Uncertainty-Aware Reward Discounting for Mitigating Reward Hacking

arXiv cs.AI / 4/30/2026

💬 OpinionDeveloper Stack & InfrastructureIdeas & Deep AnalysisModels & Research

Key Points

  • The paper addresses a common reinforcement learning alignment issue where optimizing scalar rewards under uncertain, inconsistent real-world objectives can cause reward hacking and overconfident behavior.
  • It proposes a dual-source uncertainty-aware reward framework that models both epistemic uncertainty (via ensemble disagreement in value estimates) and preference uncertainty (via variability in reward annotations).
  • The method combines these uncertainty signals using a confidence-adjusted Reliability Filter to adapt action selection, balancing exploitation with caution under ambiguity.
  • Experiments on discrete gridworlds and continuous control tasks (Hopper-v4, Walker2d-v4) show substantially reduced reward-hacking behavior, including a reported 93.7% reduction in trap-visitation frequency, with robustness to supervisory noise.
  • The improvements come with a trade-off: peak observed reward is reduced compared with unconstrained baselines, reflecting the cost of added safety through uncertainty handling.

Abstract

Reinforcement learning (RL) systems typically optimize scalar reward functions that assume precise and reliable evaluation of outcomes. However, real-world objectives--especially those derived from human preferences--are often uncertain, context-dependent, and internally inconsistent. This mismatch can lead to alignment failures such as reward hacking, over-optimization, and overconfident behavior.

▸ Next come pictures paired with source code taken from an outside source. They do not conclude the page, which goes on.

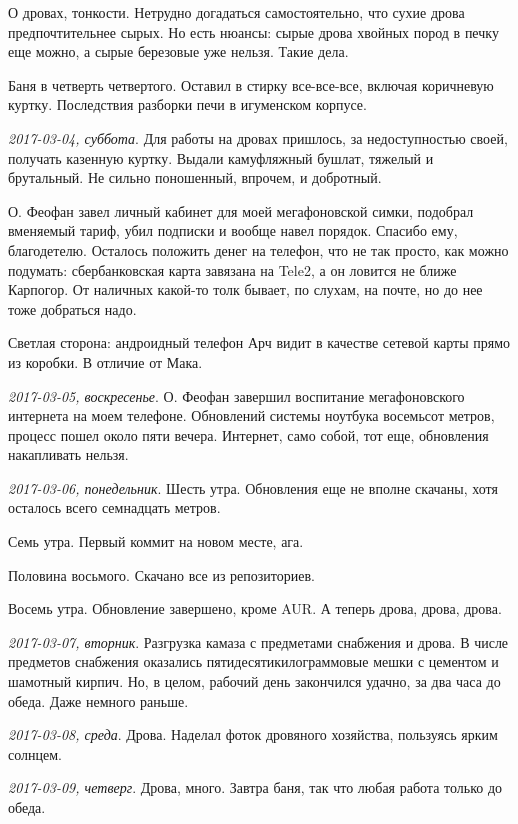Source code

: \documentclass[
    12pt
    ,a4paper
    ,oneside
    ,russian
]{memoir}
\newcommand{\mydatestamp}{
    \bigskip   %
    \emph
}
\newcommand{\mds}{\mydatestamp}
\begin{document}
    О дровах, тонкости. Нетрудно догадаться самостоятельно, что сухие дрова предпочтительнее сырых. Но есть нюансы: сырые дрова хвойных пород в печку еще можно, а сырые березовые уже нельзя. Такие дела.
     
    Баня в четверть четвертого. Оставил в стирку все-все-все, включая коричневую куртку. Последствия разборки печи в игуменском корпусе.
    
    \mds{2017-03-04, суббота}. Для работы на дровах пришлось, за недоступностью своей, получать казенную куртку. Выдали камуфляжный бушлат, тяжелый и брутальный. Не сильно поношенный, впрочем, и добротный.
    
    О. Феофан завел личный кабинет для моей мегафоновской симки, подобрал вменяемый тариф, убил подписки и вообще навел порядок. Спасибо ему, благодетелю. Осталось положить денег на телефон, что не так просто, как можно подумать: сбербанковская карта завязана на Tele2, а он ловится не ближе Карпогор. От наличных какой-то толк бывает, по слухам, на почте, но до нее тоже добраться надо.
    
    Светлая сторона: андроидный телефон Арч видит в качестве сетевой карты прямо из коробки. В отличие от Мака.
    
    \mds{2017-03-05, воскресенье}. О. Феофан завершил воспитание мегафоновского интернета на моем телефоне. Обновлений системы ноутбука восемьсот метров, процесс пошел около пяти вечера. Интернет, само собой, тот еще, обновления накапливать нельзя.
    
    \mds{2017-03-06, понедельник}. Шесть утра. Обновления еще не вполне скачаны, хотя осталось всего семнадцать метров.
    
    Семь утра. Первый коммит на новом месте, ага.
    
    Половина восьмого. Скачано все из репозиториев.
    
    Восемь утра. Обновление завершено, кроме AUR. А теперь дрова, дрова, дрова.
    
    \mds{2017-03-07, вторник}. Разгрузка камаза с предметами снабжения и дрова. В числе предметов снабжения оказались пятидесятикилограммовые мешки с цементом и шамотный кирпич. Но, в целом, рабочий день закончился удачно, за два часа до обеда. Даже немного раньше.
    
    \mds{2017-03-08, среда}. Дрова. Наделал фоток дровяного хозяйства, пользуясь ярким солнцем.
    
    \mds{2017-03-09, четверг}. Дрова, много. Завтра баня, так что любая работа только до обеда.
    
\end{document}
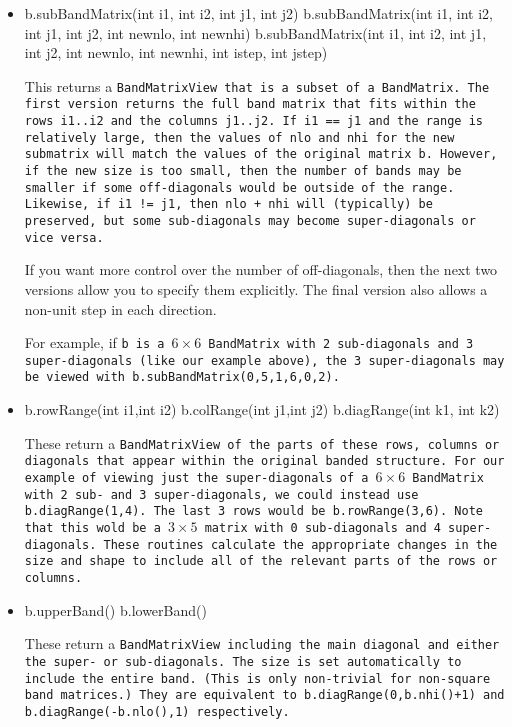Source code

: \begin{itemize}
\item
\begin{tmvcode}
b.subBandMatrix(int i1, int i2, int j1, int j2)
b.subBandMatrix(int i1, int i2, int j1, int j2, int newnlo, int newnhi)
b.subBandMatrix(int i1, int i2, int j1, int j2, int newnlo, int newnhi, 
      int istep, int jstep)
\end{tmvcode}
This returns a \tt{BandMatrixView} that is a subset of a \tt{BandMatrix}.
The first version returns the full band matrix that fits within the rows
\tt{i1..i2} and the columns \tt{j1..j2}.  If \tt{i1 == j1} and the range is 
relatively large, then the values of \tt{nlo} and \tt{nhi} for the new 
submatrix will match the values of the original matrix \tt{b}.  However,
if the new size is too small, then the number of bands may be 
smaller if some off-diagonals would be outside of the range. 
Likewise, if \tt{i1 != j1}, then \tt{nlo + nhi} will (typically) be preserved, but some 
sub-diagonals may become super-diagonals or vice versa.

If you want more control over the number of off-diagonals, then
the next two versions allow you to specify them explicitly.  The final
version also allows a non-unit step in each direction.

For example, if \tt{b} is a $6 \times 6$ \tt{BandMatrix} with 2 sub-diagonals and 
3 super-diagonals
(like our example above), the 3 super-diagonals may be viewed with \tt{b.subBandMatrix(0,5,1,6,0,2)}.

\item
\begin{tmvcode}
b.rowRange(int i1,int i2)
b.colRange(int j1,int j2)
b.diagRange(int k1, int k2)
\end{tmvcode}
These return a \tt{BandMatrixView} of the parts of these rows,
columns or diagonals that
appear within the original banded structure.  For our example of viewing just
the super-diagonals of a $6 \times 6$ \tt{BandMatrix} with 2 sub- and 
3 super-diagonals, we
could instead use \tt{b.diagRange(1,4)}.  The last 3 rows would be \tt{b.rowRange(3,6)}.
Note that this wold be a $3 \times 5$ matrix with 0 sub-diagonals and 
4 super-diagonals.
These routines calculate the appropriate changes in the size and shape to include
all of the relevant parts of the rows or columns.

\item
\begin{tmvcode}
b.upperBand()
b.lowerBand()
\end{tmvcode}
These return a \tt{BandMatrixView} including the main diagonal and either the
super- or sub-diagonals.  The size
is set automatically to include the entire band.  (This is only
non-trivial for non-square band matrices.)  They are equivalent to
\tt{b.diagRange(0,b.nhi()+1)} and \tt{b.diagRange(-b.nlo(),1)} respectively.


\end{itemize}
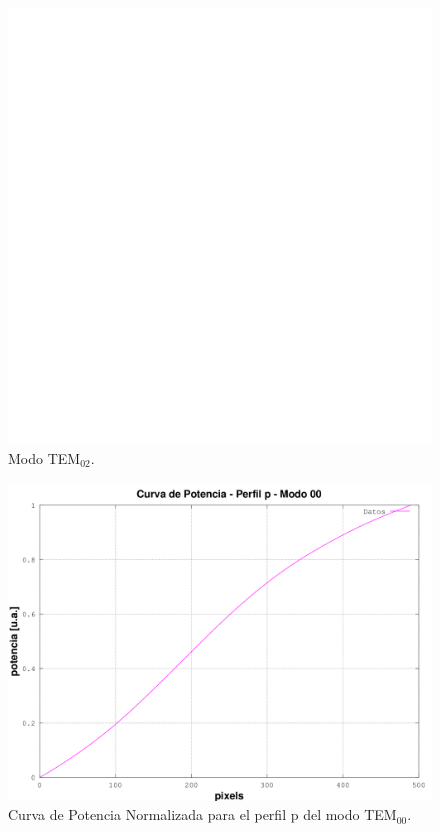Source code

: \documentclass[10pt, a4paper]{article}%
\begin{document}
\begin{multicols}{2}
\begin{figure}[H]
    \centering    
    \includegraphics[scale=0.23]{Graficos/tem02.png}
    \caption{Modo TEM$_{02}$.}
    \label{fig:modo_tem02}
\end{figure}


\begin{figure}[H]
    \centering    
    \includegraphics[scale=0.35]{Graficos/plt_pot_tem00.png}
    \caption{Curva de Potencia Normalizada para el perfil p del modo TEM$_{00}$.}
    \label{fig:pot_modo_tem00}
\end{figure}


\end{multicols}
\end{document}
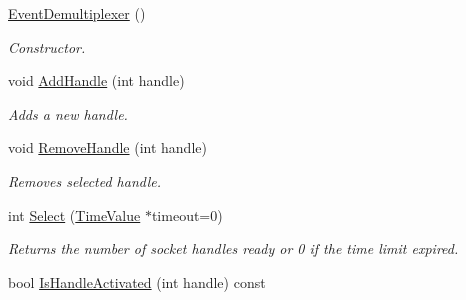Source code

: \begin{DoxyCompactItemize}
\item 
\hypertarget{class_common_1_1_event_demultiplexer_a1049691d966410037859a9f4375fa613}{\hyperlink{class_common_1_1_event_demultiplexer_a1049691d966410037859a9f4375fa613}{Event\-Demultiplexer} ()}\label{class_common_1_1_event_demultiplexer_a1049691d966410037859a9f4375fa613}

\begin{DoxyCompactList}\small\item\em Constructor. \end{DoxyCompactList}\item 
\hypertarget{class_common_1_1_event_demultiplexer_a23812d729f572fd906678cec99f3a2b8}{void \hyperlink{class_common_1_1_event_demultiplexer_a23812d729f572fd906678cec99f3a2b8}{Add\-Handle} (int handle)}\label{class_common_1_1_event_demultiplexer_a23812d729f572fd906678cec99f3a2b8}

\begin{DoxyCompactList}\small\item\em Adds a new handle. \end{DoxyCompactList}\item 
\hypertarget{class_common_1_1_event_demultiplexer_a87eafa05d0a9d188bdc2b1548a656f6b}{void \hyperlink{class_common_1_1_event_demultiplexer_a87eafa05d0a9d188bdc2b1548a656f6b}{Remove\-Handle} (int handle)}\label{class_common_1_1_event_demultiplexer_a87eafa05d0a9d188bdc2b1548a656f6b}

\begin{DoxyCompactList}\small\item\em Removes selected handle. \end{DoxyCompactList}\item 
int \hyperlink{class_common_1_1_event_demultiplexer_a3174a4e1ce07e6ec8875fa8a1dd59379}{Select} (\hyperlink{class_common_1_1_time_value}{Time\-Value} $\ast$timeout=0)
\begin{DoxyCompactList}\small\item\em Returns the number of socket handles ready or 0 if the time limit expired. \end{DoxyCompactList}\item 
\hypertarget{class_common_1_1_event_demultiplexer_a4e4f26eb5cc25fe11ec2a3da90d732f0}{bool \hyperlink{class_common_1_1_event_demultiplexer_a4e4f26eb5cc25fe11ec2a3da90d732f0}{Is\-Handle\-Activated} (int handle) const }\label{class_common_1_1_event_demultiplexer_a4e4f26eb5cc25fe11ec2a3da90d732f0}


\end{DoxyCompactItemize}
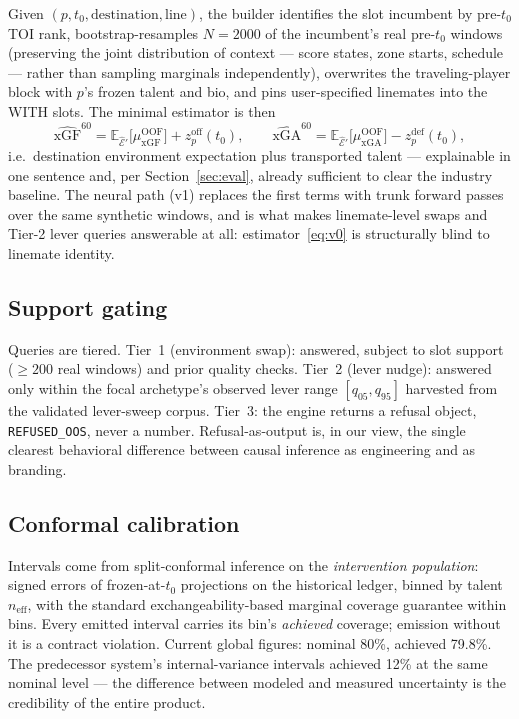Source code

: \documentclass[11pt]{article}
\newcommand{\E}{\mathbb{E}}
\begin{document}
Given $(p, t_0, \text{destination}, \text{line})$, the builder identifies the slot
incumbent by pre-$t_0$ TOI rank, bootstrap-resamples $N{=}2000$ of the incumbent's real
pre-$t_0$ windows (preserving the joint distribution of context --- score states, zone
starts, schedule --- rather than sampling marginals independently), overwrites the
traveling-player block with $p$'s frozen talent and bio, and pins user-specified linemates
into the WITH slots. The minimal estimator is then
\begin{equation}
\widehat{\mathrm{xGF}}^{60} = \E_{\hat{\mathcal{E}}'}\big[\mu^{\mathrm{OOF}}_{\mathrm{xGF}}\big] + z^{\mathrm{off}}_p(t_0),
\qquad
\widehat{\mathrm{xGA}}^{60} = \E_{\hat{\mathcal{E}}'}\big[\mu^{\mathrm{OOF}}_{\mathrm{xGA}}\big] - z^{\mathrm{def}}_p(t_0),
\label{eq:v0}
\end{equation}
i.e.\ destination environment expectation plus transported talent --- explainable in one
sentence and, per Section~\ref{sec:eval}, already sufficient to clear the industry baseline.
The neural path (v1) replaces the first terms with trunk forward passes over the same
synthetic windows, and is what makes linemate-level swaps and Tier-2 lever queries
answerable at all: estimator~\eqref{eq:v0} is structurally blind to linemate identity.

\subsection{Support gating}\label{sec:support}

Queries are tiered. Tier~1 (environment swap): answered, subject to slot support
($\ge 200$ real windows) and prior quality checks. Tier~2 (lever nudge): answered only
within the focal archetype's observed lever range $[q_{05}, q_{95}]$ harvested from the
validated lever-sweep corpus. Tier~3: the engine returns a refusal object,
\texttt{REFUSED\_OOS}, never a number. Refusal-as-output is, in our view, the single
clearest behavioral difference between causal inference as engineering and as branding.

\subsection{Conformal calibration}\label{sec:conformal}

Intervals come from split-conformal inference on the \emph{intervention population}: signed
errors of frozen-at-$t_0$ projections on the historical ledger, binned by talent
$n_{\mathrm{eff}}$, with the standard exchangeability-based marginal coverage guarantee
within bins. Every emitted interval carries its bin's \emph{achieved} coverage; emission
without it is a contract violation. Current global figures: nominal 80\%, achieved 79.8\%.
The predecessor system's internal-variance intervals achieved 12\% at the same nominal
level --- the difference between modeled and measured uncertainty is the credibility of the
entire product.
\end{document}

We introduce a dual-source uncertainty-aware reward framework that explicitly models both epistemic uncertainty in value estimation and uncertainty in human preferences. Model uncertainty is captured via ensemble disagreement over value predictions, while preference uncertainty is derived from variability in reward annotations. We combine these signals through a confidence-adjusted Reliability Filter that adaptively modulates action selection, encouraging a balance between exploitation and caution. Empirical results across multiple discrete grid configurations (6x6, 8x8, 10x10) and high-dimensional continuous control environments (Hopper-v4, Walker2d-v4) demonstrate that our approach yields more stable training dynamics and reduces exploitative behaviors under reward ambiguity, achieving a 93.7% reduction in reward-hacking behavior as measured by trap visitation frequency. We demonstrate statistical significance of these improvements and robustness under up to 30% supervisory noise, albeit with a trade-off in peak observed reward compared to unconstrained baselines. By treating uncertainty as a first-class component of the reward signal, this work offers a principled approach toward more reliable and aligned reinforcement learning systems.